The Pennsylvania Railroad spared no expense with its top passenger trains, equipping them with latest in streamlined, lightweight equipment through the post-World War II era.
The General was a noteworthy Pennsylvania train serving the railroad's top corridor between Chicago and New York. It ran second-fiddle to flagship Broadway Limited but was considered one of the PRR's "Blue Ribbon" trains.
Inaugurated a few years after the Pennsy unveiled its "Fleet Of Modernism" the General was essentially a less luxurious version of the Broadway with many Pullman sleepers running within its consist. As the railroad ran into financial difficulty and ridership declined after World War II it was combined with another train.
The PRR stubbornly stuck the idea its trains could continue remaining profitable throughout the 1950's, a decision that ultimately hurt its financial wellbeing. During the late 1960s it was finally discontinued, about a year prior to the disastrous Penn Central merger with New York Central.
After Union Pacific and Burlington quickly demonstrated the success of sleek, streamlined trains much of the industry took notice. For the PRR, its longtime rival beat it to the punch when the Mercury was launched on June 25, 1936 nearly two years before the "Fleet of Modernism" was introduced.
The train was essentially a test-bed by the NYC evaluating the feasibility of streamlining and it was comprised largely of rebuilt, heavyweight cars. The railroad, of course, was quite impressed with the results and soon reintroduced its flagship 20th Century Limited in the same fashion.
The Pennsylvania launched its Broadway Limited and the rest of the "Fleet" as newly christened streamliners on June 15, 1938. The General had been inaugurated about a year prior and was included as part of the fleet but originally not entirely streamlined itself.
It was also given the prestigious status as an all-Pullman train. According to Harry Stegmaier, Jr.'s book, "Pennsylvania Railroad: Passenger Trains, Consists & Cars - 1952 Volume I," the General was essentially another section of the Broadway.
It carried numerous head-end cars for transporting lucrative mail and express shipments. The train was normally dispatched an hour or more ahead of its more prominent counterpart albeit considered by the railroad as only slightly luxurious.
Listed on PRR's timetable as #48, eastbound, and #49, westbound on the 908-mile Chicago - New York corridor the General completed its trip in about 15 hours (only 20 minutes slower than the Broadway).
Its normally assigned consist included, as previously mentioned, a handful of mail/express cars, several sleepers, reclining seat coaches, a standard diner, kitchen-dormitory, and an observation-buffet-lounge. For many years the train also carried a 10-roomette, 6-double bedroom sleeper that ran through from New York to Los Angeles requiring about three days to complete the trip.

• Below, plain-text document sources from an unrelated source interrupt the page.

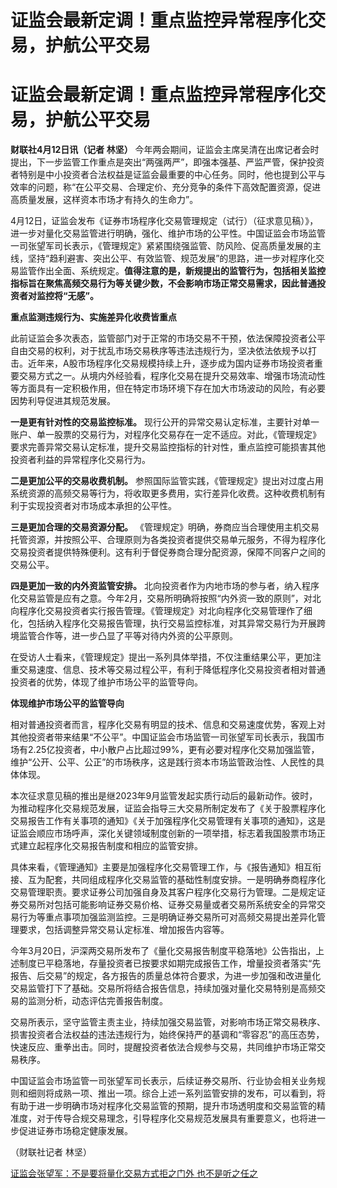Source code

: # 证监会最新定调！重点监控异常程序化交易，护航公平交易

# 证监会最新定调！重点监控异常程序化交易，护航公平交易

**财联社4月12日讯（记者 林坚）**
今年两会期间，证监会主席吴清在出席记者会时提出，下一步监管工作重点是突出“两强两严”，即强本强基、严监严管，保护投资者特别是中小投资者合法权益是证监会最重要的中心任务。同时，他也提到公平与效率的问题，称“在公平交易、合理定价、充分竞争的条件下高效配置资源，促进高质量发展，这样资本市场才有持久的生命力”。

4月12日，证监会发布《证券市场程序化交易管理规定（试行）（征求意见稿）》，进一步对量化交易监管进行明确，强化、维护市场的公平性。中国证监会市场监管一司张望军司长表示，《管理规定》紧紧围绕强监管、防风险、促高质量发展的主线，坚持“趋利避害、突出公平、有效监管、规范发展”的思路，进一步对程序化交易监管作出全面、系统规定。**值得注意的是，新规提出的监管行为，包括相关监控指标旨在聚焦高频交易行为等关键少数，不会影响市场正常交易需求，因此普通投资者对监控将“无感”。**

**重点监测违规行为、实施差异化收费皆重点**

此前证监会多次表态，监管部门对于正常的市场交易不干预，依法保障投资者公平自由交易的权利，对于扰乱市场交易秩序等违法违规行为，坚决依法依规予以打击。近年来，A股市场程序化交易规模持续上升，逐步成为国内证券市场投资者重要交易方式之一。从境内外经验看，程序化交易在提升交易效率、增强市场流动性等方面具有一定积极作用，但在特定市场环境下存在加大市场波动的风险，有必要因势利导促进其规范发展。

**一是更有针对性的交易监控标准。**
现行公开的异常交易认定标准，主要针对单一账户、单一股票的交易行为，对程序化交易存在一定不适应。对此，《管理规定》要求完善异常交易认定标准，提升交易监控指标的针对性，重点监控可能损害其他投资者利益的异常程序化交易行为。

**二是更加公平的交易收费机制。**
参照国际监管实践，《管理规定》提出对过度占用系统资源的高频交易等行为，将收取更多费用，实行差异化收费。这种收费机制有利于实现投资者对市场成本承担的公平性。

**三是更加合理的交易资源分配。**
《管理规定》明确，券商应当合理使用主机交易托管资源，并按照公平、合理原则为各类投资者提供交易单元服务，不得为程序化交易投资者提供特殊便利。这有利于督促券商合理分配资源，保障不同客户之间的交易公平。

**四是更加一致的内外资监管安排。**
北向投资者作为内地市场的参与者，纳入程序化交易监管是应有之意。今年2月，交易所明确将按照“内外资一致的原则”，对北向程序化交易投资者实行报告管理。《管理规定》对北向程序化交易管理作了细化，包括纳入程序化交易报告管理，执行交易监控标准，对其异常交易行为开展跨境监管合作等，进一步凸显了平等对待内外资的公平原则。

在受访人士看来，《管理规定》提出一系列具体举措，不仅注重结果公平，更加注重交易速度、信息、技术等交易过程公平，有利于降低程序化交易投资者相对普通投资者的优势，体现了维护市场公平的监管导向。

**体现维护市场公平的监管导向**

相对普通投资者而言，程序化交易有明显的技术、信息和交易速度优势，客观上对其他投资者带来结果“不公平”。中国证监会市场监管一司张望军司长表示，我国市场有2.25亿投资者，中小散户占比超过99%，更有必要对程序化交易加强监管，维护“公开、公平、公正”的市场秩序，这是践行资本市场监管政治性、人民性的具体体现。

本次征求意见稿的推出是继2023年9月监管发起实质行动后的最新动作。彼时，为推动程序化交易规范发展，证监会指导三大交易所制定发布了《关于股票程序化交易报告工作有关事项的通知》《关于加强程序化交易管理有关事项的通知》，这是证监会顺应市场呼声，深化关键领域制度创新的一项举措，标志着我国股票市场正式建立起程序化交易报告制度和相应的监管安排。

具体来看，《管理通知》主要是加强程序化交易管理工作，与《报告通知》相互衔接、互为配套，共同组成程序化交易监管的基础性制度安排。一是明确券商程序化交易管理职责。要求证券公司加强自身及其客户程序化交易行为管理。二是规定证券交易所对包括可能影响证券交易价格、证券交易量或者交易所系统安全的异常交易行为等重点事项加强监测监控。三是明确证券交易所可对高频交易提出差异化管理要求，包括调整异常交易认定标准、增加报告内容等。

今年3月20日，沪深两交易所发布了《量化交易报告制度平稳落地》公告指出，上述制度已平稳落地，存量投资者已按要求如期完成报告工作，增量投资者落实“先报告、后交易”的规定，各方报告的质量总体符合要求，为进一步加强和改进量化交易监管打下了基础。交易所将结合报告信息，持续加强对量化交易特别是高频交易的监测分析，动态评估完善报告制度。

交易所表示，坚守监管主责主业，持续加强交易监管，对影响市场正常交易秩序、损害投资者合法权益的违法违规行为，始终保持严的基调和“零容忍”的高压态势，快速反应、重拳出击。同时，提醒投资者依法合规参与交易，共同维护市场正常交易秩序。

中国证监会市场监管一司张望军司长表示，后续证券交易所、行业协会相关业务规则和细则将成熟一项、推出一项。综合上述一系列监管安排的发布，可以看到，将有助于进一步明确市场对程序化交易监管的预期，提升市场透明度和交易监管的精准度，对于传导合规交易理念，引导程序化交易规范发展具有重要意义，也将进一步促进证券市场稳定健康发展。

（财联社记者 林坚）

[证监会张望军：不是要将量化交易方式拒之门外 也不是听之任之 ](https://news.qq.com/rain/a/20240412A082VU00)

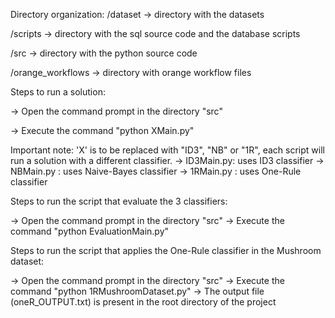 Directory organization:
 /dataset -> directory with the datasets
 
 /scripts -> directory with the sql source code and the database scripts
 
 /src -> directory with the python source code
 
 /orange_workflows -> directory with orange workflow files

Steps to run a solution:

-> Open the command prompt in the directory "src"

-> Execute the command "python XMain.py"

Important note: 'X' is to be replaced with "ID3", "NB" or "1R", each script will run a solution with a different classifier.
	-> ID3Main.py: uses ID3 classifier
	-> NBMain.py : uses Naive-Bayes classifier
	-> 1RMain.py : uses One-Rule classifier


Steps to run the script that evaluate the 3 classifiers:

-> Open the command prompt in the directory "src"
-> Execute the command "python EvaluationMain.py"

Steps to run the script that applies the One-Rule classifier in the Mushroom dataset:

-> Open the command prompt in the directory "src"
-> Execute the command "python 1RMushroomDataset.py"
-> The output file (oneR_OUTPUT.txt) is present in the root directory of the project

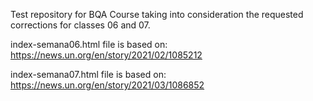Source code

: Test repository for BQA Course taking into consideration the requested corrections for classes 06 and 07.

index-semana06.html file is based on: https://news.un.org/en/story/2021/02/1085212

index-semana07.html file is based on: https://news.un.org/en/story/2021/03/1086852
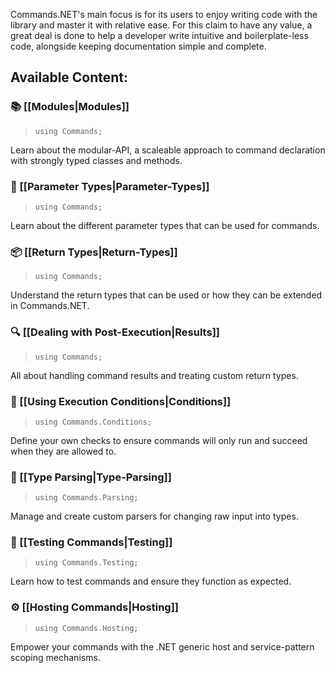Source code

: Commands.NET's main focus is for its users to enjoy writing code with the library and master it with relative ease. 
For this claim to have any value, a great deal is done to help a developer write intuitive and boilerplate-less code, alongside keeping documentation simple and complete.

## Available Content:

### 📚 [[Modules|Modules]]

> `using Commands;`

Learn about the modular-API, a scaleable approach to command declaration with strongly typed classes and methods.

### 📝 [[Parameter Types|Parameter-Types]]

> `using Commands;`

Learn about the different parameter types that can be used for commands.

### 📦 [[Return Types|Return-Types]]

> `using Commands;`

Understand the return types that can be used or how they can be extended in Commands.NET.

### 🔍 [[Dealing with Post-Execution|Results]]

> `using Commands;`

All about handling command results and treating custom return types.

### 🛑 [[Using Execution Conditions|Conditions]]

> `using Commands.Conditions;`

Define your own checks to ensure commands will only run and succeed when they are allowed to.

### 📖 [[Type Parsing|Type-Parsing]]

> `using Commands.Parsing;`

Manage and create custom parsers for changing raw input into types.

### 🧪 [[Testing Commands|Testing]]

> `using Commands.Testing;`

Learn how to test commands and ensure they function as expected.

### ⚙️ [[Hosting Commands|Hosting]]

> `using Commands.Hosting;`

Empower your commands with the .NET generic host and service-pattern scoping mechanisms.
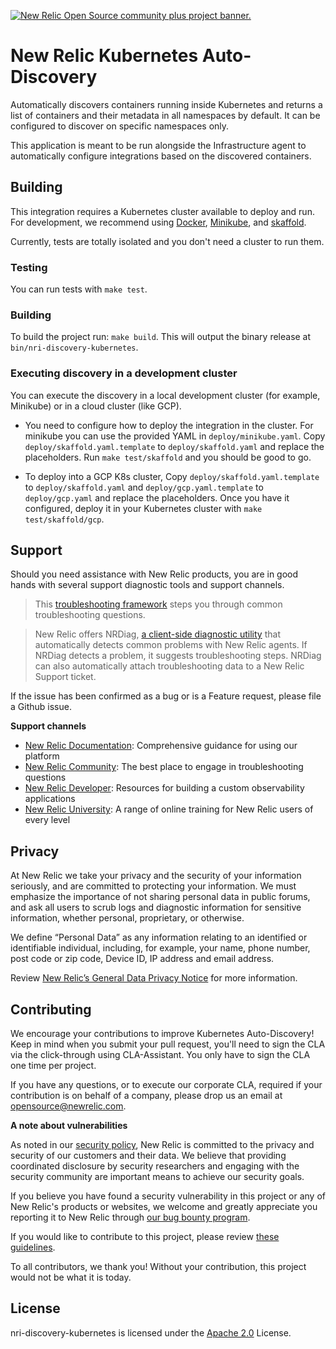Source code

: <a href="https://opensource.newrelic.com/oss-category/#community-plus"><picture><source media="(prefers-color-scheme: dark)" srcset="https://github.com/newrelic/opensource-website/raw/main/src/images/categories/dark/Community_Plus.png"><source media="(prefers-color-scheme: light)" srcset="https://github.com/newrelic/opensource-website/raw/main/src/images/categories/Community_Plus.png"><img alt="New Relic Open Source community plus project banner." src="https://github.com/newrelic/opensource-website/raw/main/src/images/categories/Community_Plus.png"></picture></a>

# New Relic Kubernetes Auto-Discovery

Automatically discovers containers running inside Kubernetes and returns a list of containers and their metadata in all namespaces by default. It can be configured to discover on specific namespaces only.

This application is meant to be run alongside the Infrastructure agent to automatically configure integrations based on the discovered containers.

## Building

This integration requires a Kubernetes cluster available to deploy and run. For development, we recommend using [Docker](https://docs.docker.com/install/), [Minikube](https://minikube.sigs.k8s.io/docs/start/), and [skaffold](https://skaffold.dev/docs/getting-started/#installing-skaffold).

Currently, tests are totally isolated and you don't need a cluster to run them.

### Testing

You can run tests with `make test`.

### Building

To build the project run: `make build`. This will output the binary release at `bin/nri-discovery-kubernetes`.

### Executing discovery in a development cluster

You can execute the discovery in a local development cluster (for example, Minikube) or in a cloud cluster (like GCP).

- You need to configure how to deploy the integration in the cluster. For minikube you can use the provided YAML in `deploy/minikube.yaml`. Copy `deploy/skaffold.yaml.template` to `deploy/skaffold.yaml` and replace the placeholders. Run `make test/skaffold` and you should be good to go.

- To deploy into a GCP K8s cluster, Copy `deploy/skaffold.yaml.template` to `deploy/skaffold.yaml`  and `deploy/gcp.yaml.template` to `deploy/gcp.yaml` and replace the placeholders. Once you have it configured, deploy it in your Kubernetes cluster with `make test/skaffold/gcp`.

## Support

Should you need assistance with New Relic products, you are in good hands with several support diagnostic tools and support channels.

> This [troubleshooting framework](https://discuss.newrelic.com/t/troubleshooting-frameworks/108787) steps you through common troubleshooting questions.

> New Relic offers NRDiag, [a client-side diagnostic utility](https://docs.newrelic.com/docs/using-new-relic/cross-product-functions/troubleshooting/new-relic-diagnostics) that automatically detects common problems with New Relic agents. If NRDiag detects a problem, it suggests troubleshooting steps. NRDiag can also automatically attach troubleshooting data to a New Relic Support ticket.

If the issue has been confirmed as a bug or is a Feature request, please file a Github issue.

**Support channels**

- [New Relic Documentation](https://docs.newrelic.com): Comprehensive guidance for using our platform
- [New Relic Community](https://forum.newrelic.com): The best place to engage in troubleshooting questions
- [New Relic Developer](https://developer.newrelic.com/): Resources for building a custom observability applications
- [New Relic University](https://learn.newrelic.com/): A range of online training for New Relic users of every level

## Privacy

At New Relic we take your privacy and the security of your information seriously, and are committed to protecting your information. We must emphasize the importance of not sharing personal data in public forums, and ask all users to scrub logs and diagnostic information for sensitive information, whether personal, proprietary, or otherwise.

We define “Personal Data” as any information relating to an identified or identifiable individual, including, for example, your name, phone number, post code or zip code, Device ID, IP address and email address.

Review [New Relic’s General Data Privacy Notice](https://newrelic.com/termsandconditions/privacy) for more information.

## Contributing

We encourage your contributions to improve Kubernetes Auto-Discovery! Keep in mind when you submit your pull request, you'll need to sign the CLA via the click-through using CLA-Assistant. You only have to sign the CLA one time per project.

If you have any questions, or to execute our corporate CLA, required if your contribution is on behalf of a company,  please drop us an email at opensource@newrelic.com.

**A note about vulnerabilities**

As noted in our [security policy](../../security/policy), New Relic is committed to the privacy and security of our customers and their data. We believe that providing coordinated disclosure by security researchers and engaging with the security community are important means to achieve our security goals.

If you believe you have found a security vulnerability in this project or any of New Relic's products or websites, we welcome and greatly appreciate you reporting it to New Relic through [our bug bounty program](https://docs.newrelic.com/docs/security/security-privacy/information-security/report-security-vulnerabilities/).

If you would like to contribute to this project, please review [these guidelines](./CONTRIBUTING.md).

To all contributors, we thank you!  Without your contribution, this project would not be what it is today.

## License

nri-discovery-kubernetes is licensed under the [Apache 2.0](http://apache.org/licenses/LICENSE-2.0.txt) License.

This car, known as Pacific Gardens, was in Union Pacific's pool. Travelers would switch trains at Chicago to the transcontinental Los Angeles Limited (after 1954, replaced by the Challenger) via the Chicago & North Western, which carried it on to Omaha (after 1955, the Milwaukee Road took over this assignment).
However, since the car ran through passengers never had to de-board en route. When rail travel was at its finest such luxuries were quite common with run-through equipment operating all across the country but sadly today, such services are a thing of the past.
As early as 1946 problems appeared on the horizon for Pennsy's passenger operations, which at one time were the largest in the country. That year the railroad experienced its first-ever deficit with passenger service. From then until the Penn Central merger in 1968 trains operated at a loss.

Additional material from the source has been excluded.